Invention Title:

Visual Object Consistency in Image Generation Models

Publication number:

US20250157093

Publication date:
Section:

Physics

Class:

G06T11/00

Inventors:

Applicant:

Smart overview of the Invention

Systems and methods are provided for generating self-consistent synthetic imagery based on a textual prompt. These approaches tackle the challenge of producing consistent character images across different contexts, a common limitation in existing text-to-image generative models. This innovation is particularly beneficial in creative fields such as book illustration, brand crafting, comic creation, presentation development, and webpage design where visual consistency is essential.

Challenges with Existing Methods

Current techniques often depend on multiple pre-existing images or involve labor-intensive manual processes, struggling to maintain consistent character identity, especially for novel or imaginary characters. These methods typically do not generalize well to new characters due to being trained on specific datasets. This limitation restricts their versatility and applicability.

Proposed Solution

The disclosure presents a fully automated solution for consistent character generation using only a text prompt. Implementations iteratively customize a pre-trained text-to-image model with images generated by the model itself as training data. Images are clustered based on visual cohesion, and the model is trained on these selected images until a convergence metric is satisfied, enhancing character identity consistency.

Advantages

This method does not require pre-existing images, allowing for the generation of consistent and diverse images from just a text description.

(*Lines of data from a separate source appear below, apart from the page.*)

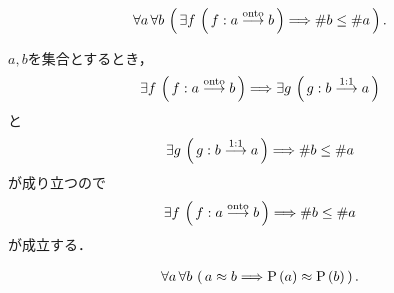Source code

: 	\begin{screen}
		\begin{thm}[全射が存在すれば濃度は大きい]
			\begin{align}
				\forall a\, \forall b\, \left(\, \exists f\, \left(\, f:a \overset{\mathrm{onto}}{\longrightarrow}  b\, \right)
				\Longrightarrow \# b \leq \# a\, \right).
			\end{align}
		\end{thm}
	\end{screen}
	
	\begin{prf}
		$a,b$を集合とするとき，
		\begin{align}
			\exists f\, \left(\, f:a \overset{\mathrm{onto}}{\longrightarrow} b\, \right)
			\Longrightarrow \exists g\, \left(\, g:b \overset{\mathrm{1:1}}{\longrightarrow}  a\, \right)
		\end{align}
		と
		\begin{align}
			\exists g\, \left(\, g:b \overset{\mathrm{1:1}}{\longrightarrow} a\, \right) \Longrightarrow \# b \leq \# a
		\end{align}
		が成り立つので
		\begin{align}
			\exists f\, \left(\, f:a \overset{\mathrm{onto}}{\longrightarrow} b\, \right) \Longrightarrow \# b \leq \# a
		\end{align}
		が成立する．
		\QED
	\end{prf}
	
	\begin{screen}
		\begin{thm}[対等な集合同士は冪も対等]
			\begin{align}
				\forall a\, \forall b\, \left(\, a \approx b \Longrightarrow \operatorname*{P} \left(a\right) \approx \operatorname*{P} \left(b\right)\, \right).
			\end{align}
		\end{thm}
	\end{screen}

It is highly versatile and applicable to a wide range of characters and contexts, being fully automated and domain-agnostic. This eliminates the need for manual interventions or ad hoc solutions.

Implementation Details

A computer-implemented method generates self-consistent synthetic imagery by processing a textual prompt with a machine-learned image generation model through multiple update iterations. In each iteration, synthetic images are generated, and visually cohesive subsets are selected for training. Cohesion is assessed using embeddings in a latent space, clustering them to evaluate cohesion measures, ensuring training focuses on the most consistent images.